→ **Data under study**

☆ ☆ ☆ ☆ ☆

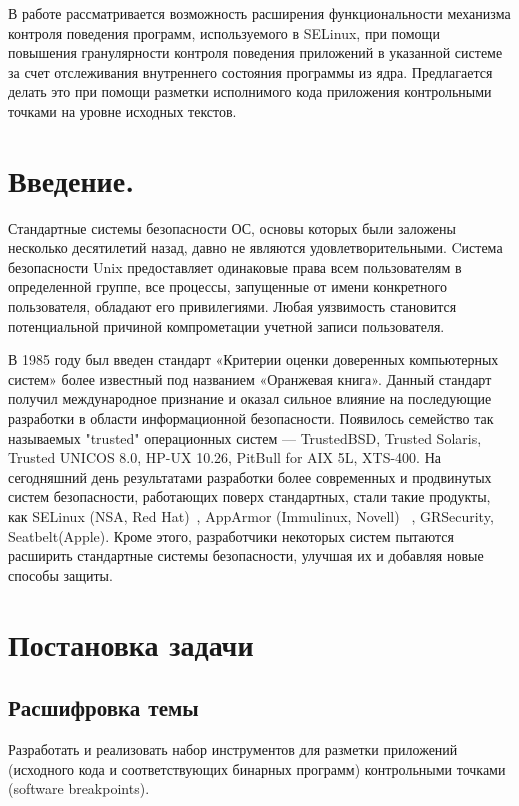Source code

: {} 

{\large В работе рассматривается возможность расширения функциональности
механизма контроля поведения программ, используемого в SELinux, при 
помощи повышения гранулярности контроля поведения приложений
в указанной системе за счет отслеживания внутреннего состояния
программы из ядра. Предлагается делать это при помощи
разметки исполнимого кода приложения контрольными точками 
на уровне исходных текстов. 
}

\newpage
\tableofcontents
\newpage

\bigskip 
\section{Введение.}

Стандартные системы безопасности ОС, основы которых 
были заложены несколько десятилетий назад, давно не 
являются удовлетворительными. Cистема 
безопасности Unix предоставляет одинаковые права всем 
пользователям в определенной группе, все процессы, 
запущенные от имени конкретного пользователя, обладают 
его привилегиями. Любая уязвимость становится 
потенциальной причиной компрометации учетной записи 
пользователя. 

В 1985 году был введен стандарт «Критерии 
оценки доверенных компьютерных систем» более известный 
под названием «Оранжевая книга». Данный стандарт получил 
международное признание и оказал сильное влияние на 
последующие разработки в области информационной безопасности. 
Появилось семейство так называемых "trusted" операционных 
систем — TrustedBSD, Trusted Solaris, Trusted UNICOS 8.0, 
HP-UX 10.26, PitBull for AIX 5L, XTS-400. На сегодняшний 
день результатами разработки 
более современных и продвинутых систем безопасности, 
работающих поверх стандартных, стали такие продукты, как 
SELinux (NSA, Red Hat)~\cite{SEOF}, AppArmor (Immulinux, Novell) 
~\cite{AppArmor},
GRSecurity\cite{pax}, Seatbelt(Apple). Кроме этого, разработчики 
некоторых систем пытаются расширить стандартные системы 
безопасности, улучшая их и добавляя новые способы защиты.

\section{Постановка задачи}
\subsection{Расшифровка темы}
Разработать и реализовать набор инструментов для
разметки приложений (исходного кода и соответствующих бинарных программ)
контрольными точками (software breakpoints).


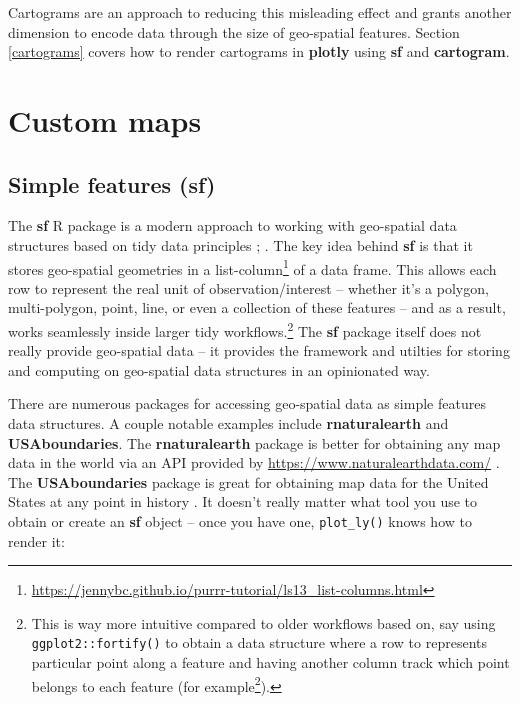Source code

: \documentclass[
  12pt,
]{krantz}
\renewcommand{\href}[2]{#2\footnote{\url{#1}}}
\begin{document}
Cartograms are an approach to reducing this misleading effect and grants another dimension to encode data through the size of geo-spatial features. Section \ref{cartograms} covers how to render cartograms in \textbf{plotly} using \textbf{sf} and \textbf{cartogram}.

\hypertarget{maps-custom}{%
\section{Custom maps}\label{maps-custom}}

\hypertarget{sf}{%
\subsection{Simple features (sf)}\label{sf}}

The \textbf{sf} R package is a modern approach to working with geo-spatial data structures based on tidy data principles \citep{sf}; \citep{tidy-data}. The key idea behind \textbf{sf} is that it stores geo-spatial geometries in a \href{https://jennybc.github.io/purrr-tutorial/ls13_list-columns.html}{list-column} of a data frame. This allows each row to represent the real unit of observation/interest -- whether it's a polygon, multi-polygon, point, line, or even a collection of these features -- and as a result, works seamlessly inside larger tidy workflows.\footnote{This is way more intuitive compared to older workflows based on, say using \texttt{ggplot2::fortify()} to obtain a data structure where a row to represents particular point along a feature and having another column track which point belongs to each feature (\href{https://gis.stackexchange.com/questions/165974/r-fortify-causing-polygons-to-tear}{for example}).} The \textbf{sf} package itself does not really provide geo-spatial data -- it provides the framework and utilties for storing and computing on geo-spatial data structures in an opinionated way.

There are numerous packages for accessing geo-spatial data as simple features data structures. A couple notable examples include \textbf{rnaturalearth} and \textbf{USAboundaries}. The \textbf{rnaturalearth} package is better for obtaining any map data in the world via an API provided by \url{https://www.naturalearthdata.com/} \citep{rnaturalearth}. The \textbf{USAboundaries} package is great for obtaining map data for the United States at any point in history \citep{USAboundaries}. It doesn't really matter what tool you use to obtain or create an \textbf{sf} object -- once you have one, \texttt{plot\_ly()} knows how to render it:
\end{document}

☆ ☆ ☆ ☆ ☆

→ **Action item**
Only the lines from the top of the data through the line with "работающих поверх стандартных, стали" should be quoted, exactly and with both ends kept; skip the pictures.

→ **Response to this task**
Source code

: {} 

{\large В работе рассматривается возможность расширения функциональности
механизма контроля поведения программ, используемого в SELinux, при 
помощи повышения гранулярности контроля поведения приложений
в указанной системе за счет отслеживания внутреннего состояния
программы из ядра. Предлагается делать это при помощи
разметки исполнимого кода приложения контрольными точками 
на уровне исходных текстов. 
}

\newpage
\tableofcontents
\newpage

\bigskip 
\section{Введение.}

Стандартные системы безопасности ОС, основы которых 
были заложены несколько десятилетий назад, давно не 
являются удовлетворительными. Cистема 
безопасности Unix предоставляет одинаковые права всем 
пользователям в определенной группе, все процессы, 
запущенные от имени конкретного пользователя, обладают 
его привилегиями. Любая уязвимость становится 
потенциальной причиной компрометации учетной записи 
пользователя. 

В 1985 году был введен стандарт «Критерии 
оценки доверенных компьютерных систем» более известный 
под названием «Оранжевая книга». Данный стандарт получил 
международное признание и оказал сильное влияние на 
последующие разработки в области информационной безопасности. 
Появилось семейство так называемых "trusted" операционных 
систем — TrustedBSD, Trusted Solaris, Trusted UNICOS 8.0, 
HP-UX 10.26, PitBull for AIX 5L, XTS-400. На сегодняшний 
день результатами разработки 
более современных и продвинутых систем безопасности, 
работающих поверх стандартных, стали такие продукты, как 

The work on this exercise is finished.